Nick Cave and the Bad Seeds at All Points East review: exhilarating and bombastic

Towards the start of his All Points East set in Victoria Park, Nick Cave told the crowd that his management company had received a complaint that he and Bad Seeds bandmate Warren Ellis spat too much on stage, which was unhygienic in these times. His response: “You should see what Warren and I get up to off stage!”

For the rest of their exhilarating, bombastic two-hour show, the pair then made a point of loudly, grotesquely using a spit bucket at every opportunity. Along with the spit, this astounding show also had blood, guts and just about everything else.

Before Cave and co. took to the stage, All Points East had welcomed sets from the best leftfield rock artists around. Right before the closing set virtuosic Radiohead side-project The Smile showed off their dazzling playing and debuted new song Bending Hectic – a hint that their tenure will stretch beyond this year’s debut album A Light For Attracting Attention. Other highlights came from enigmatic New Zealand singer-songwriter Aldous Harding and soulful star Michael Kiwanuka.

To close things out, Cave and his band began their set by launching straight into the rousing Get Ready For Love. Within 30 seconds, the singer was mingling and holding hands with the loving crowd, a position he only vacated occasionally to play his piano on certain songs.

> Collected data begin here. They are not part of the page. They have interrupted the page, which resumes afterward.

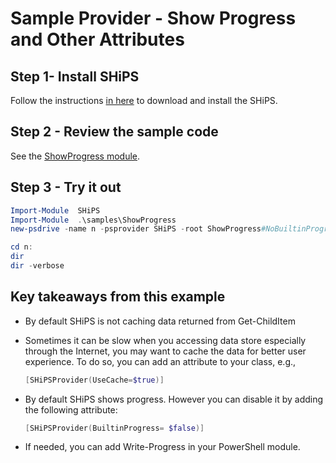 # Sample Provider - Show Progress and Other Attributes

## Step 1- Install SHiPS

Follow the instructions [in here][readme] to download and install the SHiPS.

## Step 2 - Review the sample code

See the [ShowProgress module][sp].

## Step 3 - Try it out

```powershell
Import-Module  SHiPS
Import-Module  .\samples\ShowProgress
new-psdrive -name n -psprovider SHiPS -root ShowProgress#NoBuiltinProgress

cd n:
dir
dir -verbose
```

## Key takeaways from this example

- By default SHiPS is not caching data returned from Get-ChildItem
- Sometimes it can be slow when you accessing data store especially through the Internet, you may want to cache the data for better user experience. To do so, you can add an attribute to your class, e.g.,

  ```powershell
  [SHiPSProvider(UseCache=$true)]
  ```
- By default SHiPS shows progress. However you can disable it by adding the following attribute:

  ```powershell
  [SHiPSProvider(BuiltinProgress= $false)]
  ```
- If needed, you can add Write-Progress in your PowerShell module.

[readme]: ../../README.md#Installing-SHiPS
[sp]:ShowProgress.psm1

Chatting with the adoring fans, occasionally jumping down to join them, and, during Red Right Hand, telling one of them that he didn’t much like his Wilco band t-shirt, Cave was an intoxicating presence that was impossible to take your eyes off. Rarely – if ever – has an artist managed to make a gigantic outdoor show such as this feel so truly intimate, as if he were singing just to you.

The music in the 19-song set swayed from devastatingly intimate ballads (Into My Arms, Bright Horses) to grubby punk numbers (From Her To Eternity, Mercy Seat). On I Need You, from 2016’s lauded Skeleton Tree album, he sang devastatingly of grief, and minutes later was raging through the playful Tupelo, written about the small town in Mississippi where Elvis Presley was born.

These sonic handbrake turns that peppered the set could have induced whiplash, but it worked because of Cave’s effervescent energy and constant striving for connection, no matter what type of song he was singing.

After the tearjerking singalong of Into My Arms, he conducted the crowd through the gorgeous harmonies of Ghosteen Speaks and the handclaps of final track The Weeping Song. Never less than a magnetic presence, this was a show that confirmed Cave as one of the great living entertainers, spit or no spit.